Polyglot Emacs 20.4

A look at multilingual Emacs.

Ken'ichi Handa's Mule (multilingual Emacs) first appeared at the end of 1992. After almost five years, the Mule enhancements were included with GNU Emacs 20.x. For those of us who have yearned for multi-script capability since our first encounter with a computer (more than twenty years ago), it has been a long and often frustrating wait. We are now at GNU Emacs version 20.4 and things are finally beginning to look interesting to people who wish to work with multiple scripts on Linux. I am using Emacs for translation, exegesis and preparing reference material in multiple scripts.

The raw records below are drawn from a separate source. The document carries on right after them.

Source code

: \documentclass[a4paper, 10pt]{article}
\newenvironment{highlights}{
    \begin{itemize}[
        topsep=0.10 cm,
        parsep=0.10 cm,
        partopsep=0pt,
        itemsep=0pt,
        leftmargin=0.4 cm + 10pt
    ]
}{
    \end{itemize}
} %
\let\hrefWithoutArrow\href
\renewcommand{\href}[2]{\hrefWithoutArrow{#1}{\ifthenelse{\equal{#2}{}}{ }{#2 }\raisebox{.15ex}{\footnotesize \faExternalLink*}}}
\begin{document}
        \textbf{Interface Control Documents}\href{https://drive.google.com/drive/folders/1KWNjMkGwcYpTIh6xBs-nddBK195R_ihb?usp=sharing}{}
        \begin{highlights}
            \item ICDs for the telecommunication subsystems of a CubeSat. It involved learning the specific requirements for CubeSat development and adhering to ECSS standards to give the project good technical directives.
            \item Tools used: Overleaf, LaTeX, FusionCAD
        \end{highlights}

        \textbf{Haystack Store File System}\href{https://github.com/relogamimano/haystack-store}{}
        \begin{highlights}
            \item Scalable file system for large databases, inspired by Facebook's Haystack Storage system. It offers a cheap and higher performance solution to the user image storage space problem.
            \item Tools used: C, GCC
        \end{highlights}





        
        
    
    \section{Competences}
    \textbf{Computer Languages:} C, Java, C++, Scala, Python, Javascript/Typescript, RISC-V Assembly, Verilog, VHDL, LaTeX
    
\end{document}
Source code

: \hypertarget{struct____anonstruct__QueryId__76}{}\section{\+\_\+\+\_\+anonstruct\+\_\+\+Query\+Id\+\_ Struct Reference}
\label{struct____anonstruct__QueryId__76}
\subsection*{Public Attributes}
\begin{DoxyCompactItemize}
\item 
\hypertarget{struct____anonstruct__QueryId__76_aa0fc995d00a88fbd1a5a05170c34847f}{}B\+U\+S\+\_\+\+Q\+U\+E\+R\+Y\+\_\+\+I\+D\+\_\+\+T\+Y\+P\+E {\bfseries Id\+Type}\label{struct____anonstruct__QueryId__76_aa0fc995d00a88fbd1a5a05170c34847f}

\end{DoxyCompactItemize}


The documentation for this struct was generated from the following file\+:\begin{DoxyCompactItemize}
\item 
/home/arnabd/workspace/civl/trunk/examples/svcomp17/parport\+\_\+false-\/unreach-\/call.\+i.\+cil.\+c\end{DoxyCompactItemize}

Who wants to install a special Japanese Linux just to be able to read a Japanese source file for a translation job or read and write Japanese e-mail? I want to be able to include Chinese bibliographies, text and notes in the papers I write. I would also like to be able to include Tibetan or Greek scripts for philosophical or technical terms, along with their transliteration into Latin script. When I am discussing the structure of Chinese characters, I want to be able to make comparisons with Egyptian hieroglyphs. I want my quotations of French and German to look like French and German. I want to be able to publish all this on web pages as well as my PostScript printer. Some high-priced programs are coming out that address these issues, but Emacs 20.4 is here now. It runs on the best generally available operating system in the world, GNU/Linux, and it is free.

Figure 1

As an example of using Emacs to prepare multi-script reference material, let's look at the Buddhist numerical lists I am currently working on. Without much difficulty, I can write this list with a pen on a piece of paper. See Figure 1 for a bitmap of a page from my handwritten list. (Apologies for my poor calligraphy.) To get these scripts into a computer text file requires an input method specific to each script. Fortunately, Emacs comes with Quail, which has a method to input each script in this example and many more.

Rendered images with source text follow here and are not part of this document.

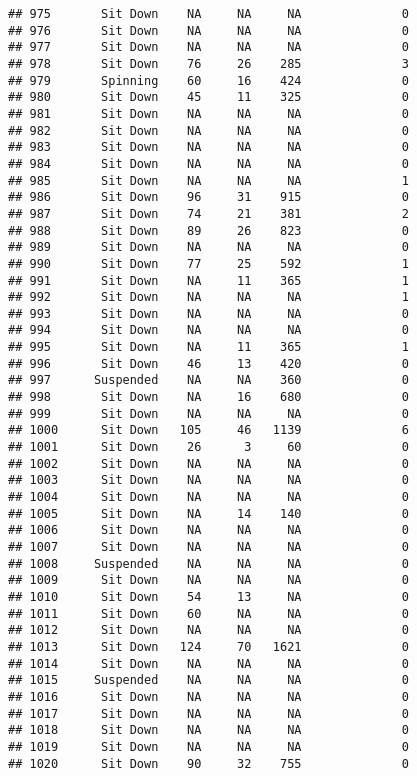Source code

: \documentclass[
]{article}
\begin{document}
\begin{verbatim}
## 975       Sit Down    NA     NA     NA              0
## 976       Sit Down    NA     NA     NA              0
## 977       Sit Down    NA     NA     NA              0
## 978       Sit Down    76     26    285              3
## 979       Spinning    60     16    424              0
## 980       Sit Down    45     11    325              0
## 981       Sit Down    NA     NA     NA              0
## 982       Sit Down    NA     NA     NA              0
## 983       Sit Down    NA     NA     NA              0
## 984       Sit Down    NA     NA     NA              0
## 985       Sit Down    NA     NA     NA              1
## 986       Sit Down    96     31    915              0
## 987       Sit Down    74     21    381              2
## 988       Sit Down    89     26    823              0
## 989       Sit Down    NA     NA     NA              0
## 990       Sit Down    77     25    592              1
## 991       Sit Down    NA     11    365              1
## 992       Sit Down    NA     NA     NA              1
## 993       Sit Down    NA     NA     NA              0
## 994       Sit Down    NA     NA     NA              0
## 995       Sit Down    NA     11    365              1
## 996       Sit Down    46     13    420              0
## 997      Suspended    NA     NA    360              0
## 998       Sit Down    NA     16    680              0
## 999       Sit Down    NA     NA     NA              0
## 1000      Sit Down   105     46   1139              6
## 1001      Sit Down    26      3     60              0
## 1002      Sit Down    NA     NA     NA              0
## 1003      Sit Down    NA     NA     NA              0
## 1004      Sit Down    NA     NA     NA              0
## 1005      Sit Down    NA     14    140              0
## 1006      Sit Down    NA     NA     NA              0
## 1007      Sit Down    NA     NA     NA              0
## 1008     Suspended    NA     NA     NA              0
## 1009      Sit Down    NA     NA     NA              0
## 1010      Sit Down    54     13     NA              0
## 1011      Sit Down    60     NA     NA              0
## 1012      Sit Down    NA     NA     NA              0
## 1013      Sit Down   124     70   1621              0
## 1014      Sit Down    NA     NA     NA              0
## 1015     Suspended    NA     NA     NA              0
## 1016      Sit Down    NA     NA     NA              0
## 1017      Sit Down    NA     NA     NA              0
## 1018      Sit Down    NA     NA     NA              0
## 1019      Sit Down    NA     NA     NA              0
## 1020      Sit Down    90     32    755              0

\end{verbatim}
\end{document}

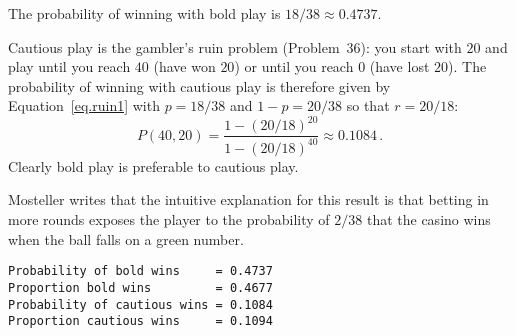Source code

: \solution{}

The probability of winning with bold play is $18/38\approx 0.4737$.

Cautious play is the gambler's ruin problem (Problem~36): you start with $20$ and play until you reach $40$ (have won $20$) or until you reach $0$ (have lost $20$). The probability of winning with cautious play is therefore given by Equation~\ref{eq.ruin1} with $p=18/38$ and $1-p=20/38$ so that $r=20/18$:
\[
P(40,20) =
\frac{1-(20/18)^{20}}{1-(20/18)^{40}}\approx 0.1084\,.
\]
Clearly bold play is preferable to cautious play.

Mosteller writes that the intuitive explanation for this result is that betting in more rounds exposes the player to the probability of $2/38$ that the casino wins when the ball falls on a green number.

\sml{}
\begin{verbatim}
Probability of bold wins     = 0.4737
Proportion bold wins         = 0.4677
Probability of cautious wins = 0.1084
Proportion cautious wins     = 0.1094
\end{verbatim}




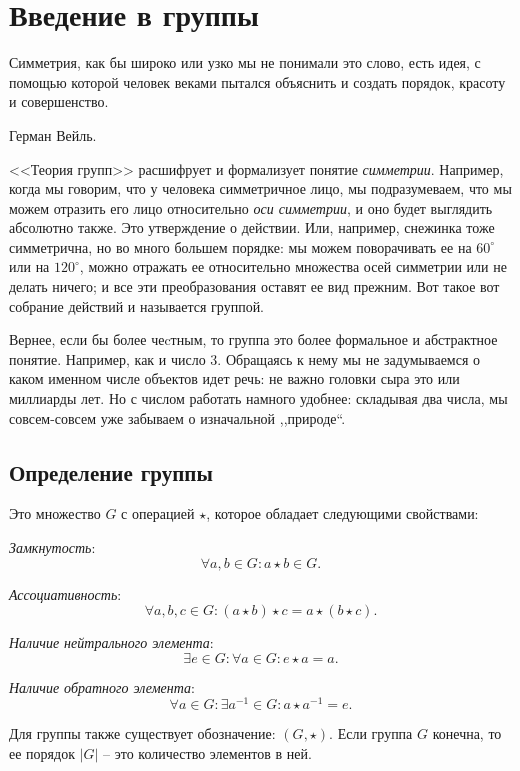 \section{Введение в группы}

\epigraph{Симметрия, как бы широко или узко мы не понимали это слово, есть идея, с помощью которой человек веками пытался объяснить и создать порядок, красоту и совершенство.}{Герман Вейль.}

<<Теория групп>> расшифрует и формализует понятие \emph{симметрии}. Например, когда мы говорим, что у человека симметричное лицо, мы подразумеваем, что мы можем отразить его лицо относительно \emph{оси симметрии}, и оно будет выглядить абсолютно также. Это утверждение о действии. Или, например, снежинка тоже симметрична, но во много большем порядке: мы можем поворачивать ее на $60^\circ$ или на $120^\circ$, можно отражать ее относительно множества осей симметрии или не делать ничего; и все эти преобразования оставят ее вид прежним. Вот такое вот собрание действий и называется группой. 

Вернее, если бы более чеcтным, то группа это более формальное и абстрактное понятие. Например, как и число 3. Обращаясь к нему мы не задумываемся о каком именном числе объектов идет речь: не важно головки сыра это или миллиарды лет. Но с числом работать намного удобнее: складывая два числа, мы совсем-совсем уже забываем о изначальной ,,природе``.
\subsection{Определение группы}
\begin{definition}
    [Группа]
    Это множество $G$ с операцией $\star$, которое обладает следующими свойствами: 
    \begin{conditions}
        \item \textit{Замкнутость}: $$\forall a, b \in G: a \star b \in G.$$
        \item \textit{Ассоциативность}: $$\forall a, b, c \in G: (a \star b) \star c = a \star (b \star c).$$
        \item \textit{Наличие нейтрального элемента}: $$\exists e \in G: \forall a \in G: e \star a = a.$$
        \item \textit{Наличие обратного элемента}: $$\forall a \in G: \exists a^{-1} \in G: a \star a^{-1} = e.$$
    \end{conditions}
    Для группы также существует обозначение: $(G, \star).$
    Если группа $G$ конечна, то ее порядок $|G|$ -- это количество элементов в ней.
\end{definition}

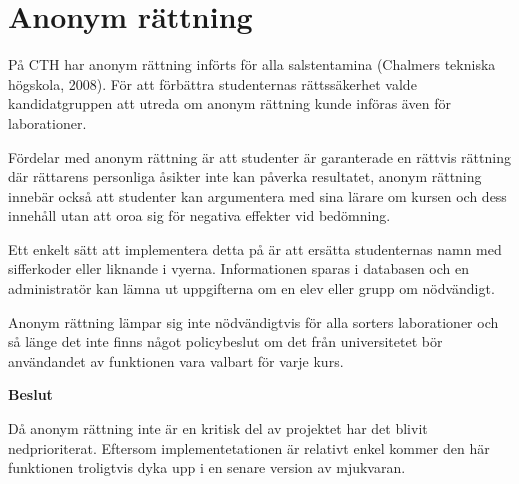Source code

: \section{Anonym rättning}

På CTH har anonym rättning införts för alla salstentamina (Chalmers tekniska högskola, 2008). För att förbättra studenternas rättssäkerhet valde kandidatgruppen att utreda om anonym rättning kunde införas även för laborationer.

Fördelar med anonym rättning är att studenter är garanterade en rättvis rättning där rättarens personliga åsikter inte kan påverka resultatet, anonym rättning innebär också att studenter kan argumentera med sina lärare om kursen och dess innehåll utan att oroa sig för negativa effekter vid bedömning.

Ett enkelt sätt att implementera detta på är att ersätta studenternas namn med sifferkoder eller liknande i vyerna. Informationen sparas i databasen och en administratör kan lämna ut uppgifterna om en elev eller grupp om nödvändigt.

Anonym rättning lämpar sig inte nödvändigtvis för alla sorters laborationer och så länge det inte finns något policybeslut om det från universitetet bör användandet av funktionen vara valbart för varje kurs.

\begin{flushright}

  \textbf{Beslut}

  Då anonym rättning inte är en kritisk del av projektet har det blivit nedprioriterat.
Eftersom implementetationen är relativt enkel kommer den här funktionen troligtvis dyka upp i en senare version av mjukvaran.
\end{flushright}

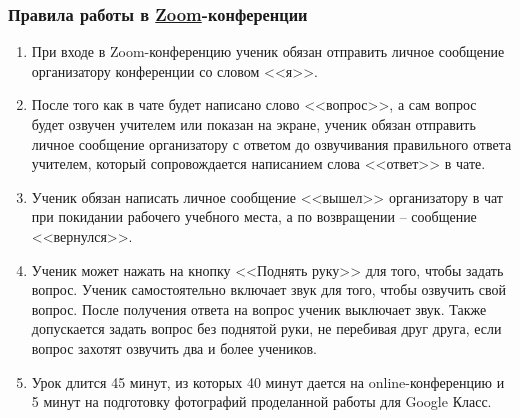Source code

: \documentclass[geometry,a5paper]{pum}
\date{11.04.20}
\begin{document}


\subsubsection*{Правила работы в \href{https://zoom.us}{Zoom}-конференции}
\begin{enumerate}[nosep]
  \item При входе в Zoom-конференцию ученик обязан отправить личное сообщение организатору конференции со словом <<я>>.
  \item После того как в чате будет написано слово <<вопрос>>, а сам вопрос будет озвучен учителем или показан на экране, ученик обязан отправить личное сообщение организатору с ответом до озвучивания правильного ответа учителем, который сопровождается написанием слова <<ответ>> в чате.
  \item Ученик обязан написать личное сообщение <<вышел>> организатору в чат при покидании рабочего учебного места, а по возвращении -- сообщение <<вернулся>>.
  \item Ученик может нажать на кнопку <<Поднять руку>> для того, чтобы задать вопрос. Ученик самостоятельно включает звук для того, чтобы озвучить свой вопрос. После получения ответа на вопрос ученик выключает звук. Также допускается задать вопрос без поднятой руки, не перебивая друг друга, если вопрос захотят озвучить два и более учеников.
  \item Урок длится 45 минут, из которых 40 минут дается на online-конференцию и 5 минут на подготовку фотографий проделанной работы для Google Класс.
\end{enumerate}

\vspace{-0.3cm}
\end{document}
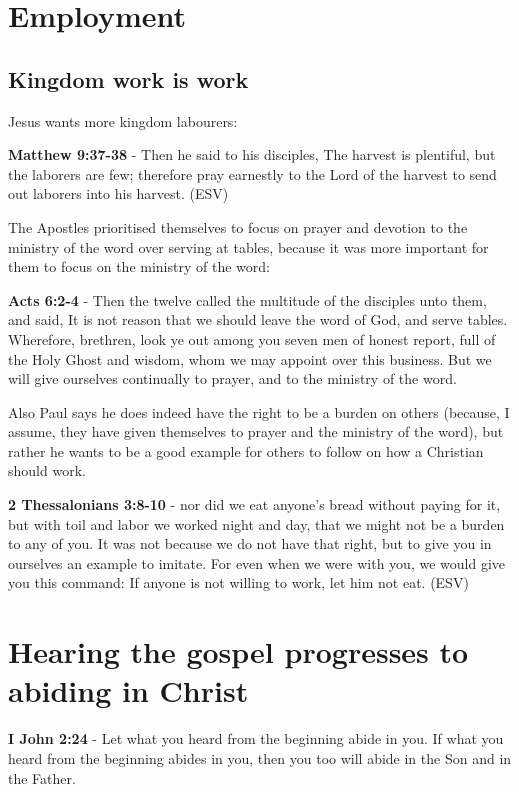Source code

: \documentclass[11pt]{article}
\begin{document}
\section{Employment}
\label{sec:org4e804e1}
\subsection{Kingdom work \textbf{is} work}
\label{sec:org19a38ae}
Jesus wants more kingdom labourers:

\textbf{Matthew 9:37-38} - Then he said to his disciples, The harvest is plentiful, but the laborers are few; therefore pray earnestly to the Lord of the harvest to send out laborers into his harvest. (ESV)

The Apostles prioritised themselves to focus on prayer and devotion to the ministry of the word over serving at tables, because it was more important for them to focus on the ministry of the word:

\textbf{Acts 6:2-4} - Then the twelve called the multitude of the disciples unto them, and said, It is not reason that we should leave the word of God, and serve tables. Wherefore, brethren, look ye out among you seven men of honest report, full of the Holy Ghost and wisdom, whom we may appoint over this business. But we will give ourselves continually to prayer, and to the ministry of the word.

Also Paul says he does indeed have the right to be a burden on others (because, I assume, they have given themselves to prayer and the ministry of the word), but rather he wants to be a good example for others to follow on how a Christian should work.

\textbf{2 Thessalonians 3:8-10} - nor did we eat anyone's bread without paying for it, but with toil and labor we worked night and day, that we might not be a burden to any of you. It was not because we do not have that right, but to give you in ourselves an example to imitate. For even when we were with you, we would give you this command: If anyone is not willing to work, let him not eat. (ESV)

\section{Hearing the gospel progresses to abiding in Christ}
\label{sec:orgd2aac99}
\textbf{I John 2:24} - Let what you heard from the beginning abide in you. If what you heard from the beginning abides in you, then you too will abide in the Son and in the Father.
\end{document}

To invoke Quail for Devanagari, use the Mule menu or type:

ctrl-x return
ctrl-\ devanagar-transliteration

Three other choices are available. For Tibetan, you will want tibetan-wylie. For Chinese, more than twenty methods are available. I use chinese-py-b5 for traditional characters and chinese-tonepy for the simplified characters. The Quail Japanese input method is adequate for short strings, but not extensive input. This is one place where I feel a free input method editor for Linux is needed that equals or surpasses Microsoft's free Japanese IME for Windows. Wnn 4.2, the last free version of Wnn, worked well. I have used it in the past with Mule, but so far I have not be able to get it to work with Emacs.

Soon, I hope to add the Korean, Thai, Lao and Vietnamese equivalents of each term in each list. All these are supported by Emacs. Finally, I hope to add the Mongolian script, which is not yet available in Emacs.

As you start to use several different input methods, you may soon find the command to invoke them, ctrl-x return ctrl-\ cumbersome. I rebind it with:

meta-x global-set-key f3 return

While you're at it, you might as well bind the command universal-coding-system-argument to something handy—I use f2.

universal-coding-system-argument is the command that lets you specify which coding system you want Emacs to use when you execute your next command. If you do much multi-script work, this will probably be ctrl-x ctrl-v return, which revisits the file you just visited. On the revisit, Emacs uses the coding system you specified as the universal-coding-system-argument. From the main Emacs menu, you can select Mule/Set Coding System/Next Command to do the same thing. (See Emacs Manual 31.4.5 for details on rebinding keys.)

For information on each input method and sometimes a list of the characters you can use with it, type ctrl-h I. As usual in Emacs, tab will give you a list of choices if you don't know the exact name of the input method you are after. ctrl-g escapes from whatever you are doing in the mini-buffer. I said “sometimes” because some lists are missing. For example, in response to ctrl-h I ipa, Emacs returns “Input method: ipa (IPA in mode line) for IPA International Phonetic Alphabet for English, French, German and Italian” but provides no list of the actual symbols. For Devanagari, on the other hand, a full list of the letters of the script is presented. Not given are the details on how to evoke several operations essential for being able to input the script properly. If you are familiar with the script, you can probably hack your way through. If, like me, you are a beginner and merely attempting to input it from a transcription in Latin script, even assuming your transcription is precise, you will not be pleased. Detailed descriptions of the various input methods are needed.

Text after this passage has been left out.